*** Opening of Supplied data ***
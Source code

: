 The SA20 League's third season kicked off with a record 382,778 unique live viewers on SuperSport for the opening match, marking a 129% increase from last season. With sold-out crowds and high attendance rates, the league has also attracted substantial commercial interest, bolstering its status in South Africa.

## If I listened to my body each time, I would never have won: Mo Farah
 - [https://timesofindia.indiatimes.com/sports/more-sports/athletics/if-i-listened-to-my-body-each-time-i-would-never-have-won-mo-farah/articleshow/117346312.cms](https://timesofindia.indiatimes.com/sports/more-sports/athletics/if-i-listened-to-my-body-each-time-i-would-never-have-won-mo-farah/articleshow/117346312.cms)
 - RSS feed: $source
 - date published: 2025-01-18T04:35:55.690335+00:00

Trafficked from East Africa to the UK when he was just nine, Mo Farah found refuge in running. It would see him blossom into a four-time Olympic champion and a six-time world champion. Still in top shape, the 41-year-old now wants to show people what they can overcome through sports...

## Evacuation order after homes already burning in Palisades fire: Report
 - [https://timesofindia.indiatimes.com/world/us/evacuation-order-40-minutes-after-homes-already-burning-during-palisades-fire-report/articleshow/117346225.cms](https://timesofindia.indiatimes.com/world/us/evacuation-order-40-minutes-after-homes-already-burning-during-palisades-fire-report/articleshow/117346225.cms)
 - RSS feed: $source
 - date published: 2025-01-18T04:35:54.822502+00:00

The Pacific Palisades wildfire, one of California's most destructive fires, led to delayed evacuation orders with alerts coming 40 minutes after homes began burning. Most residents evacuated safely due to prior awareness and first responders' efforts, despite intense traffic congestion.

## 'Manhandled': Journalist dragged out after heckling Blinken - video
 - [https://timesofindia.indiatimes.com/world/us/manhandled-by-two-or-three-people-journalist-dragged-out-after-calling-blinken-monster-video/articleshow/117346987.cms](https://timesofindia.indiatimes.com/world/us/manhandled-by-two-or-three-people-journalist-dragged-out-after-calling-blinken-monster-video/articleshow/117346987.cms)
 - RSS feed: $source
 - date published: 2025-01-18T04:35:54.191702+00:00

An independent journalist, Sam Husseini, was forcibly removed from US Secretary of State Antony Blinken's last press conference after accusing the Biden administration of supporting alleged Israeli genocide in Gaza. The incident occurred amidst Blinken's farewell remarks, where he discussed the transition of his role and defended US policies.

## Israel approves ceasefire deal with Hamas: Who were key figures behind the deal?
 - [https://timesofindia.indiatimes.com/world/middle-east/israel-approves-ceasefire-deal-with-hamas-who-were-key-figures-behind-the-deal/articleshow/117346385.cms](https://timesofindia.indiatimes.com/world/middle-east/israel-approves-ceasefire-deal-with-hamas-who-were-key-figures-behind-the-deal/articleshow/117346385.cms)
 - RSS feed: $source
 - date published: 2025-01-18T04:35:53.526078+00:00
*** Close of Supplied data ***
Your assignment:
Could you reproduce exactly the lines of the entries above, from the one with "## 'Manhandled': Journalist" through the one with "- date published: 2025-01-18T04:35:54.191702+00:00", and nothing else?

Response to the exercise:
## 'Manhandled': Journalist dragged out after heckling Blinken - video
 - [https://timesofindia.indiatimes.com/world/us/manhandled-by-two-or-three-people-journalist-dragged-out-after-calling-blinken-monster-video/articleshow/117346987.cms](https://timesofindia.indiatimes.com/world/us/manhandled-by-two-or-three-people-journalist-dragged-out-after-calling-blinken-monster-video/articleshow/117346987.cms)
 - RSS feed: $source
 - date published: 2025-01-18T04:35:54.191702+00:00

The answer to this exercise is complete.